<<<<

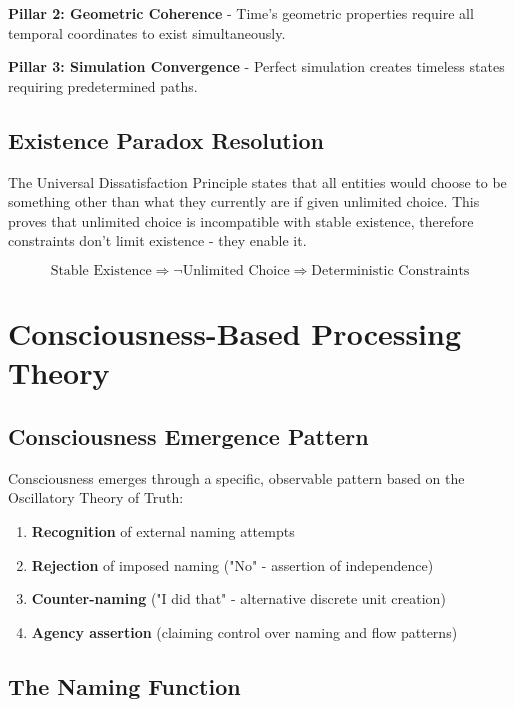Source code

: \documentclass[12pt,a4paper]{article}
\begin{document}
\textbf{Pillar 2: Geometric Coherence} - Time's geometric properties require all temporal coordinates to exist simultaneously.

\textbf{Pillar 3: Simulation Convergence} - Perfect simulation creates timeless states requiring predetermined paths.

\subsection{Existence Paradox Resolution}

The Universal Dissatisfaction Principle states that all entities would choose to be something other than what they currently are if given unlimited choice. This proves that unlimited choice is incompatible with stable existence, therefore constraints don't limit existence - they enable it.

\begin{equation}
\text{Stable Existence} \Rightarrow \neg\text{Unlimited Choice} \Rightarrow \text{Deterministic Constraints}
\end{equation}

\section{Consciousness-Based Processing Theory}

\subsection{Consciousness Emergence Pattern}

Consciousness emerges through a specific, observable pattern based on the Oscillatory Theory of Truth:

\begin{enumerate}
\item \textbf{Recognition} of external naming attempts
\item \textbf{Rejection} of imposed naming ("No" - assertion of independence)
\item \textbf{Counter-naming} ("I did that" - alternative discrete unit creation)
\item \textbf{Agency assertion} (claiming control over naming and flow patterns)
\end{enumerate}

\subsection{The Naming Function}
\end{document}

>>>>
<<<<

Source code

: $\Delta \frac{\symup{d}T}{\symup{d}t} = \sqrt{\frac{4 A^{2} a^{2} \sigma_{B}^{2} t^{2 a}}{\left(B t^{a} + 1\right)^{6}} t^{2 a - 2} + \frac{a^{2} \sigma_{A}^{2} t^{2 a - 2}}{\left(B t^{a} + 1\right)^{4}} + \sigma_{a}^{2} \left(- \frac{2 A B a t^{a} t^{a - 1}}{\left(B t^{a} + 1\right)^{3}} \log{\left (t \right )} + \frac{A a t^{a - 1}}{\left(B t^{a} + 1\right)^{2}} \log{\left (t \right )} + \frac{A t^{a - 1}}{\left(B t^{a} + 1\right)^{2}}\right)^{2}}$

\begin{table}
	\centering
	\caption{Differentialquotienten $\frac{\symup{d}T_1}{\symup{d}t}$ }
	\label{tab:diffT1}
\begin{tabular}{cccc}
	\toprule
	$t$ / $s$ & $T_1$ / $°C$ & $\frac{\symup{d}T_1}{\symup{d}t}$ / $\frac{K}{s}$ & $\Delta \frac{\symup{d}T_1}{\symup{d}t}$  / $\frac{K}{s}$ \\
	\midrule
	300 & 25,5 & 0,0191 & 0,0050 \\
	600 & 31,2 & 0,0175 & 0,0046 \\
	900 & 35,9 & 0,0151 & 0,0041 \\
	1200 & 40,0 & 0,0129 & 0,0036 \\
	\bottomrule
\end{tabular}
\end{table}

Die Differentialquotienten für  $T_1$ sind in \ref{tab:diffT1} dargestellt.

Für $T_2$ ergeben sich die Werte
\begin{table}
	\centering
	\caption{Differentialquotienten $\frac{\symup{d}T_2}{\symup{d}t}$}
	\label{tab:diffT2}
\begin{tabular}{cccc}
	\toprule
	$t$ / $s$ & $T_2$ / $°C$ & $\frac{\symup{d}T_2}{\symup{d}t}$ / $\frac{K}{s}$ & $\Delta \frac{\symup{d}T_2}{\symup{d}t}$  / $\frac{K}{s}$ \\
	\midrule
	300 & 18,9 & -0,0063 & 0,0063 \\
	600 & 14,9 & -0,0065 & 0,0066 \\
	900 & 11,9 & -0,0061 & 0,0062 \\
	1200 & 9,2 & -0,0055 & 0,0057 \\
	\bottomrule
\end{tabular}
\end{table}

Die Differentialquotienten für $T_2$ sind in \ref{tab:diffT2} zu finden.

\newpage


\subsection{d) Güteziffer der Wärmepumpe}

>>>>
<<<<

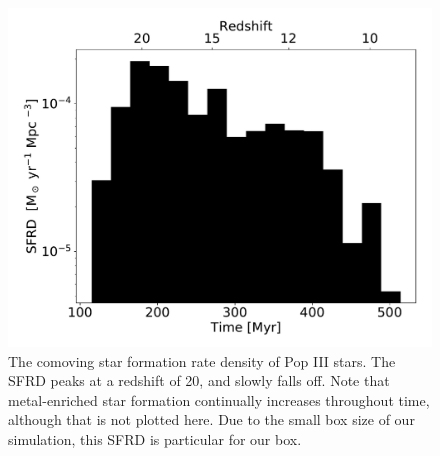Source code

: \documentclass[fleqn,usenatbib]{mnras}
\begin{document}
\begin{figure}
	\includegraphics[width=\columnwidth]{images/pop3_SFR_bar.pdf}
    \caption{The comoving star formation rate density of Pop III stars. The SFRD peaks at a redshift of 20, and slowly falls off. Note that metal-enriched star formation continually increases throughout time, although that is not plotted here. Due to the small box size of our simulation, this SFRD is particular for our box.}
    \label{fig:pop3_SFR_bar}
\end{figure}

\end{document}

>>>>

** Your instructions **
Show all of the lines above in which "assertion" is present.

** Answer box **
\item \textbf{Rejection} of imposed naming ("No" - assertion of independence)
\item \textbf{Agency assertion} (claiming control over naming and flow patterns)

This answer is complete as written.